Dashboard subscribers now have access to a new Jumbo screen. It provides a large view of key metrics of the Ontario Electricity Market, including the current price and demand information. It is ideal for running off of a dedicated computer or large screen so the market status can be viewed quickly by several people. You may customize your Jumbo Screen by clicking on the "Edit Layout" link at the bottom-right of the Jumbo screen.
A screen-shot and more information is avaialble at www.sygration.com/jumbohelp.html
Subscribers may access the Jumbo application at www.sygration.com/jumbo
The Dashboard Supply Mix application has had a major face-lift. This screen synchronizes charts that show fuel supply, demand, imports/exports and prices within one common display. By moving your mouse over the charts, and by clicking on any hour, the application will display additional details for the selected hour; such as changes in demand, or the generators which ramped up or down during the hour. Version 2 has added several new features:
A screen-shot and more information is avaialble at www.sygration.com/supplymixhelp.html
Dashboard subscribers may access the Supply Mix application at www.sygration.com/supplymix
A new report was added today to the Dashboard Reports area www.sygration.com/reports, called "OPG Emissions Forecast".
OPG has modified its operating strategy to accommodate a Ministry of Energy mandate that its coal-based generation does not produce CO2 emissions in excess of 19.6 Million Tonnes in 2009, and 15.6 Million Tonnes in 2010. This corresponds approximately to a total coal-based generation of 20 TWh in 2009 and 16 TWh in 2010. This report tracks the energy output of their coal-fueled fleet and uses a projection based on the previous 5-years of data to forecast how well they will be on target.
OPG's main strategy to achieve a reduction in energy from coal is to increase the price of their energy offers by an "emissions adder", currently estimated to be $7.50/tonne of CO2 ($7.35/MWh). You can expect to see this reflected in an increase in the market clearing price when these resources are scheduled in the market.
Update: June 11, 2009. Since forecasting the OPG Emissions began, this report has indicated that OPG will be well below its 20TWh, or 19.6 Million Tonne target for 2009. In order to adjust to such a low demand in coal generation, OPG has twice reduced their fuel adder, with the last change seeing it set to $0/MWh on March 17. The hot summer months, and high demand usually associated with increased air conditioning usage, has yet to arrive. While this may increase the rate of energy output from coal-fueled generation, the impact of the economic recession, inexpensive natural gas prices and the surplus of energy from new natural gas combined-cycle generators will still put downward pressure on the energy from coal.
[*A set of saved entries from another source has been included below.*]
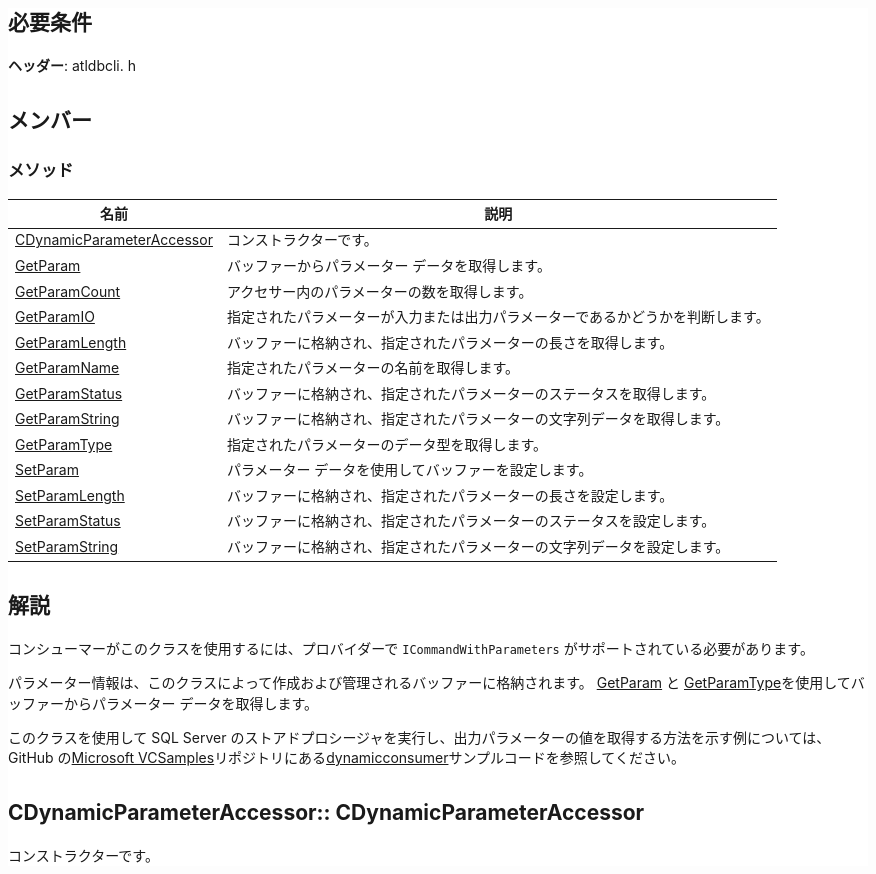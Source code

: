 ## <a name="requirements"></a>必要条件

**ヘッダー**: atldbcli. h

## <a name="members"></a>メンバー

### <a name="methods"></a>メソッド

| 名前 | 説明 |
|-|-|
|[CDynamicParameterAccessor](#cdynamicparameteraccessor)|コンストラクターです。|
|[GetParam](#getparam)|バッファーからパラメーター データを取得します。|
|[GetParamCount](#getparamcount)|アクセサー内のパラメーターの数を取得します。|
|[GetParamIO](#getparamio)|指定されたパラメーターが入力または出力パラメーターであるかどうかを判断します。|
|[GetParamLength](#getparamlength)|バッファーに格納され、指定されたパラメーターの長さを取得します。|
|[GetParamName](#getparamname)|指定されたパラメーターの名前を取得します。|
|[GetParamStatus](#getparamstatus)|バッファーに格納され、指定されたパラメーターのステータスを取得します。|
|[GetParamString](#getparamstring)|バッファーに格納され、指定されたパラメーターの文字列データを取得します。|
|[GetParamType](#getparamtype)|指定されたパラメーターのデータ型を取得します。|
|[SetParam](#setparam)|パラメーター データを使用してバッファーを設定します。|
|[SetParamLength](#setparamlength)|バッファーに格納され、指定されたパラメーターの長さを設定します。|
|[SetParamStatus](#setparamstatus)|バッファーに格納され、指定されたパラメーターのステータスを設定します。|
|[SetParamString](#setparamstring)|バッファーに格納され、指定されたパラメーターの文字列データを設定します。|

## <a name="remarks"></a>解説

コンシューマーがこのクラスを使用するには、プロバイダーで `ICommandWithParameters` がサポートされている必要があります。

パラメーター情報は、このクラスによって作成および管理されるバッファーに格納されます。 [GetParam](#getparam) と [GetParamType](#getparamtype)を使用してバッファーからパラメーター データを取得します。

このクラスを使用して SQL Server のストアドプロシージャを実行し、出力パラメーターの値を取得する方法を示す例については、GitHub の[Microsoft VCSamples](https://github.com/Microsoft/VCSamples)リポジトリにある[dynamicconsumer](https://github.com/Microsoft/VCSamples/tree/master/VC2008Samples/ATL/OLEDB/Consumer/DynamicConsumer)サンプルコードを参照してください。

## <a name="cdynamicparameteraccessorcdynamicparameteraccessor"></a><a name="cdynamicparameteraccessor"></a> CDynamicParameterAccessor:: CDynamicParameterAccessor

コンストラクターです。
Sygration's current forecast has the energy from OPG Coal generation to be only between 12 TWh and 14 TWh. This is even lower than the target the Ministry of Energy has set for their 2010 emissions.
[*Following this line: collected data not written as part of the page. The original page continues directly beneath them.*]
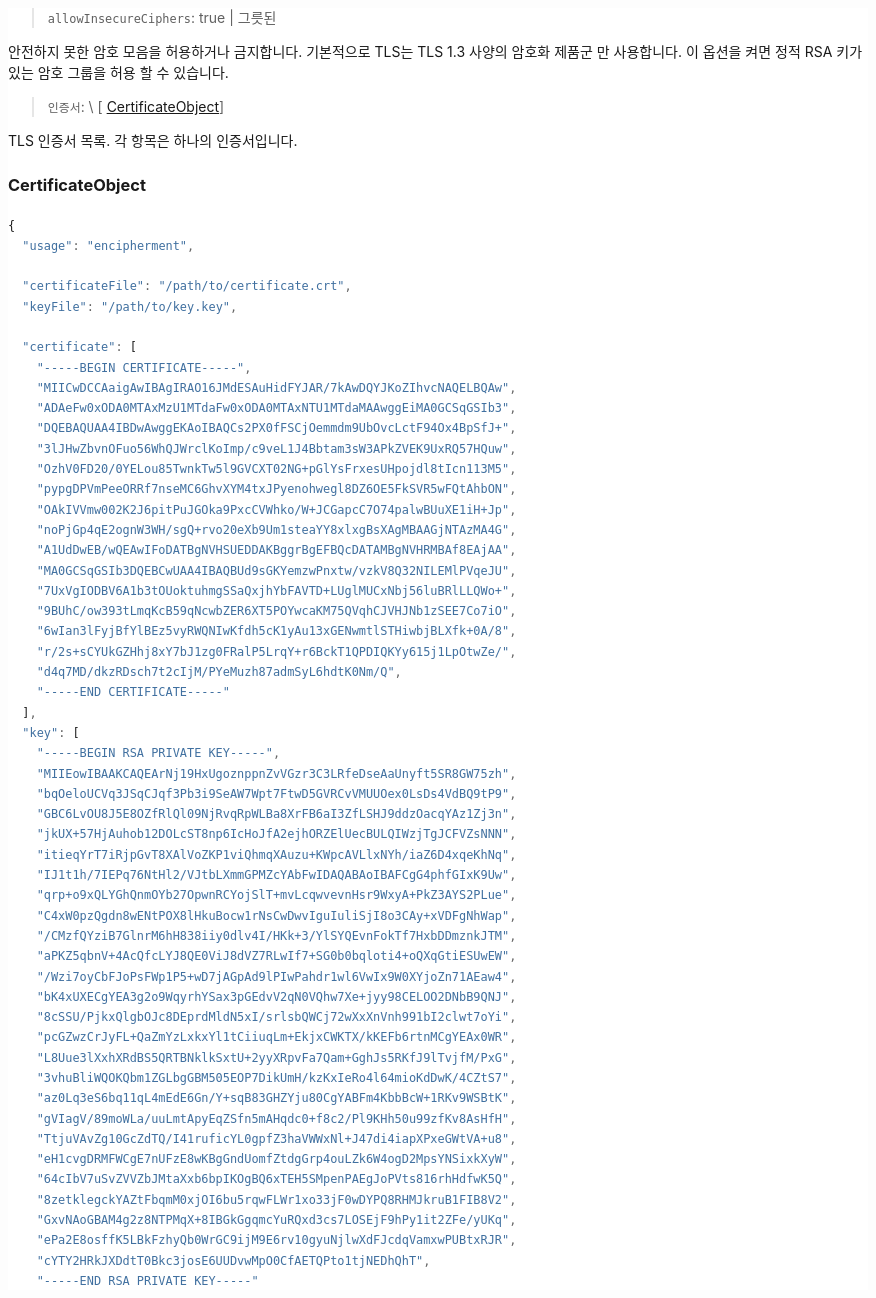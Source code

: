 > `allowInsecureCiphers`: true | 그릇된

안전하지 못한 암호 모음을 허용하거나 금지합니다. 기본적으로 TLS는 TLS 1.3 사양의 암호화 제품군 만 사용합니다. 이 옵션을 켜면 정적 RSA 키가있는 암호 그룹을 허용 할 수 있습니다.

> `인증서`: \ [ [CertificateObject](#certificateobject)\]

TLS 인증서 목록. 각 항목은 하나의 인증서입니다.

### CertificateObject

```javascript
{
  "usage": "encipherment",

  "certificateFile": "/path/to/certificate.crt",
  "keyFile": "/path/to/key.key",

  "certificate": [
    "-----BEGIN CERTIFICATE-----",
    "MIICwDCCAaigAwIBAgIRAO16JMdESAuHidFYJAR/7kAwDQYJKoZIhvcNAQELBQAw",
    "ADAeFw0xODA0MTAxMzU1MTdaFw0xODA0MTAxNTU1MTdaMAAwggEiMA0GCSqGSIb3",
    "DQEBAQUAA4IBDwAwggEKAoIBAQCs2PX0fFSCjOemmdm9UbOvcLctF94Ox4BpSfJ+",
    "3lJHwZbvnOFuo56WhQJWrclKoImp/c9veL1J4Bbtam3sW3APkZVEK9UxRQ57HQuw",
    "OzhV0FD20/0YELou85TwnkTw5l9GVCXT02NG+pGlYsFrxesUHpojdl8tIcn113M5",
    "pypgDPVmPeeORRf7nseMC6GhvXYM4txJPyenohwegl8DZ6OE5FkSVR5wFQtAhbON",
    "OAkIVVmw002K2J6pitPuJGOka9PxcCVWhko/W+JCGapcC7O74palwBUuXE1iH+Jp",
    "noPjGp4qE2ognW3WH/sgQ+rvo20eXb9Um1steaYY8xlxgBsXAgMBAAGjNTAzMA4G",
    "A1UdDwEB/wQEAwIFoDATBgNVHSUEDDAKBggrBgEFBQcDATAMBgNVHRMBAf8EAjAA",
    "MA0GCSqGSIb3DQEBCwUAA4IBAQBUd9sGKYemzwPnxtw/vzkV8Q32NILEMlPVqeJU",
    "7UxVgIODBV6A1b3tOUoktuhmgSSaQxjhYbFAVTD+LUglMUCxNbj56luBRlLLQWo+",
    "9BUhC/ow393tLmqKcB59qNcwbZER6XT5POYwcaKM75QVqhCJVHJNb1zSEE7Co7iO",
    "6wIan3lFyjBfYlBEz5vyRWQNIwKfdh5cK1yAu13xGENwmtlSTHiwbjBLXfk+0A/8",
    "r/2s+sCYUkGZHhj8xY7bJ1zg0FRalP5LrqY+r6BckT1QPDIQKYy615j1LpOtwZe/",
    "d4q7MD/dkzRDsch7t2cIjM/PYeMuzh87admSyL6hdtK0Nm/Q",
    "-----END CERTIFICATE-----"
  ],
  "key": [
    "-----BEGIN RSA PRIVATE KEY-----",
    "MIIEowIBAAKCAQEArNj19HxUgoznppnZvVGzr3C3LRfeDseAaUnyft5SR8GW75zh",
    "bqOeloUCVq3JSqCJqf3Pb3i9SeAW7Wpt7FtwD5GVRCvVMUUOex0LsDs4VdBQ9tP9",
    "GBC6LvOU8J5E8OZfRlQl09NjRvqRpWLBa8XrFB6aI3ZfLSHJ9ddzOacqYAz1Zj3n",
    "jkUX+57HjAuhob12DOLcST8np6IcHoJfA2ejhORZElUecBULQIWzjTgJCFVZsNNN",
    "itieqYrT7iRjpGvT8XAlVoZKP1viQhmqXAuzu+KWpcAVLlxNYh/iaZ6D4xqeKhNq",
    "IJ1t1h/7IEPq76NtHl2/VJtbLXmmGPMZcYAbFwIDAQABAoIBAFCgG4phfGIxK9Uw",
    "qrp+o9xQLYGhQnmOYb27OpwnRCYojSlT+mvLcqwvevnHsr9WxyA+PkZ3AYS2PLue",
    "C4xW0pzQgdn8wENtPOX8lHkuBocw1rNsCwDwvIguIuliSjI8o3CAy+xVDFgNhWap",
    "/CMzfQYziB7GlnrM6hH838iiy0dlv4I/HKk+3/YlSYQEvnFokTf7HxbDDmznkJTM",
    "aPKZ5qbnV+4AcQfcLYJ8QE0ViJ8dVZ7RLwIf7+SG0b0bqloti4+oQXqGtiESUwEW",
    "/Wzi7oyCbFJoPsFWp1P5+wD7jAGpAd9lPIwPahdr1wl6VwIx9W0XYjoZn71AEaw4",
    "bK4xUXECgYEA3g2o9WqyrhYSax3pGEdvV2qN0VQhw7Xe+jyy98CELOO2DNbB9QNJ",
    "8cSSU/PjkxQlgbOJc8DEprdMldN5xI/srlsbQWCj72wXxXnVnh991bI2clwt7oYi",
    "pcGZwzCrJyFL+QaZmYzLxkxYl1tCiiuqLm+EkjxCWKTX/kKEFb6rtnMCgYEAx0WR",
    "L8Uue3lXxhXRdBS5QRTBNklkSxtU+2yyXRpvFa7Qam+GghJs5RKfJ9lTvjfM/PxG",
    "3vhuBliWQOKQbm1ZGLbgGBM505EOP7DikUmH/kzKxIeRo4l64mioKdDwK/4CZtS7",
    "az0Lq3eS6bq11qL4mEdE6Gn/Y+sqB83GHZYju80CgYABFm4KbbBcW+1RKv9WSBtK",
    "gVIagV/89moWLa/uuLmtApyEqZSfn5mAHqdc0+f8c2/Pl9KHh50u99zfKv8AsHfH",
    "TtjuVAvZg10GcZdTQ/I41ruficYL0gpfZ3haVWWxNl+J47di4iapXPxeGWtVA+u8",
    "eH1cvgDRMFWCgE7nUFzE8wKBgGndUomfZtdgGrp4ouLZk6W4ogD2MpsYNSixkXyW",
    "64cIbV7uSvZVVZbJMtaXxb6bpIKOgBQ6xTEH5SMpenPAEgJoPVts816rhHdfwK5Q",
    "8zetklegckYAZtFbqmM0xjOI6bu5rqwFLWr1xo33jF0wDYPQ8RHMJkruB1FIB8V2",
    "GxvNAoGBAM4g2z8NTPMqX+8IBGkGgqmcYuRQxd3cs7LOSEjF9hPy1it2ZFe/yUKq",
    "ePa2E8osffK5LBkFzhyQb0WrGC9ijM9E6rv10gyuNjlwXdFJcdqVamxwPUBtxRJR",
    "cYTY2HRkJXDdtT0Bkc3josE6UUDvwMpO0CfAETQPto1tjNEDhQhT",
    "-----END RSA PRIVATE KEY-----"
```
A new module for the Sygration Dashboard was released into production today. The Market Dashboard Intertie Trader provides real-time and historical analysis of the electricity interconnections between Ontario and its neighbors. There are nine screens that include both historical, real-time, and forecast prices for energy flows for these interfaces. Interface prices and flows (where available) include those published from the IESO, MISO, NY-ISO, PJM, ISO-NE, and TransEnergie.
The Intertie Trader also includes several screens dedicated to the Transmission Rights Auction (TRA), where participants bid to own Transmission Rights across specific paths, for a period of time, and are compensated when congestion occurs on those paths. Transmission Rights are financial instruments which traders can use to hedge energy trades from reduced profits due to congestion, but they can also be owned completely independently. The Intertie Trader application provides a full history of the Paths and TRA rights, including historical congestion data, auction pricing data, dynamic nomograms providing a graphical view of coupled rights for NY and MI, and return on investment analysis.
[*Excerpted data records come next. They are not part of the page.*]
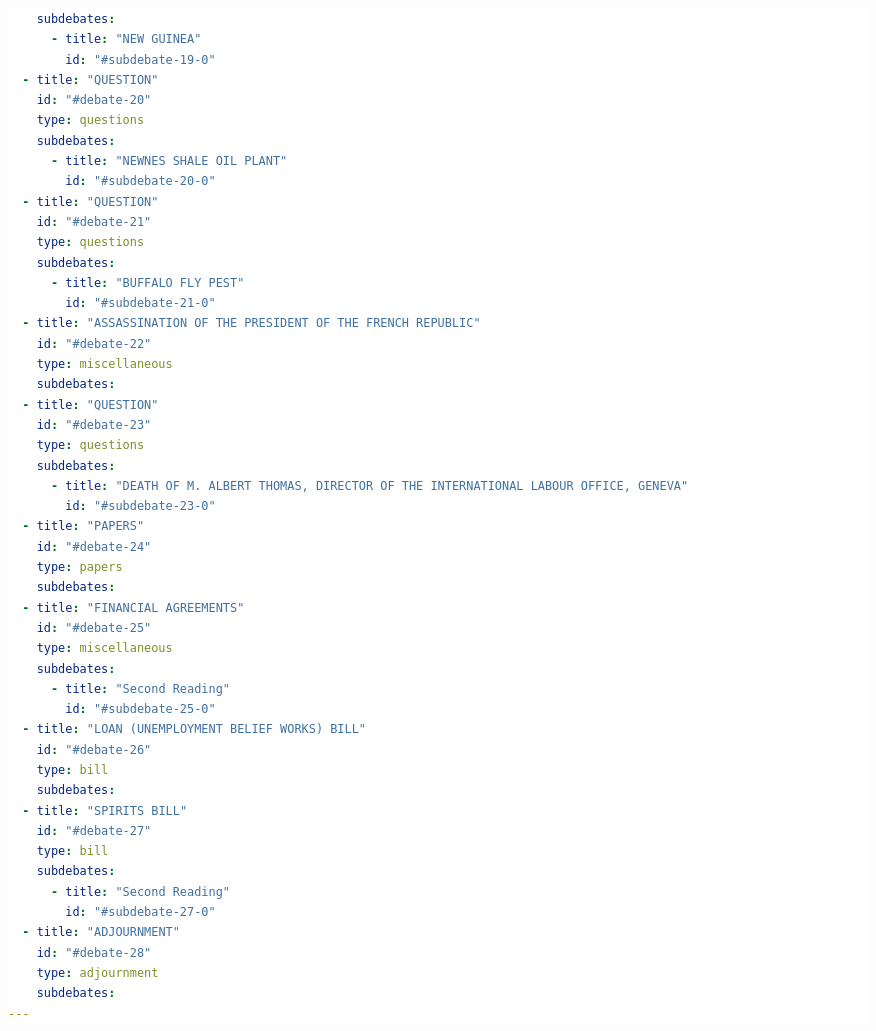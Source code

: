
 ```yaml
    subdebates:
      - title: "NEW GUINEA"
        id: "#subdebate-19-0"
  - title: "QUESTION"
    id: "#debate-20"
    type: questions
    subdebates:
      - title: "NEWNES SHALE OIL PLANT"
        id: "#subdebate-20-0"
  - title: "QUESTION"
    id: "#debate-21"
    type: questions
    subdebates:
      - title: "BUFFALO FLY PEST"
        id: "#subdebate-21-0"
  - title: "ASSASSINATION OF THE PRESIDENT OF THE FRENCH REPUBLIC"
    id: "#debate-22"
    type: miscellaneous
    subdebates:
  - title: "QUESTION"
    id: "#debate-23"
    type: questions
    subdebates:
      - title: "DEATH OF M. ALBERT THOMAS, DIRECTOR OF THE INTERNATIONAL LABOUR OFFICE, GENEVA"
        id: "#subdebate-23-0"
  - title: "PAPERS"
    id: "#debate-24"
    type: papers
    subdebates:
  - title: "FINANCIAL AGREEMENTS"
    id: "#debate-25"
    type: miscellaneous
    subdebates:
      - title: "Second Reading"
        id: "#subdebate-25-0"
  - title: "LOAN (UNEMPLOYMENT BELIEF WORKS) BILL"
    id: "#debate-26"
    type: bill
    subdebates:
  - title: "SPIRITS BILL"
    id: "#debate-27"
    type: bill
    subdebates:
      - title: "Second Reading"
        id: "#subdebate-27-0"
  - title: "ADJOURNMENT"
    id: "#debate-28"
    type: adjournment
    subdebates:
---
```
An overview with screenshots of the Intertie Trader is available at www.sygration.com/intertiedocs/intertiehelp.html
Current subscribers can access the application through the Dashboard, or at www.sygration.com/intertie
The largest Natural Gas Generating Station on Ontario entered commercial operations this week in Courtright, near Sarnia. The Greenfield Energy Centre, which is a 1050 MW combined cycle natural gas generation station, successfully completed its commissioning phase and began full dispatchable operations on October 17. The station was developed through a limited partnership between Calpine Corporation and Mitsui & Co. Ltd., and was awarded a 20-year clean energy supply contract by the Ontario Power Authority in 2005.
The station utilizes three Siemens-Westinghouse 501F Natural Gas Combustion Turbine Generators, each with a nameplate capacity of 212MW, and one Toshiba Steam Turbine Generator rated at 517MW. The plant uses a modern combined-cycle design to achieve high thermal efficiency while utilizing advanced emission controls, such as Dry Low-NOx combustion and Selected Catalytic Reduction, to reduce green-house gases and carbon dioxide emissions. When operating at full capacity, the unit will surpass the individual 880MW Darlington nuclear units as the largest single generating unit in Ontario.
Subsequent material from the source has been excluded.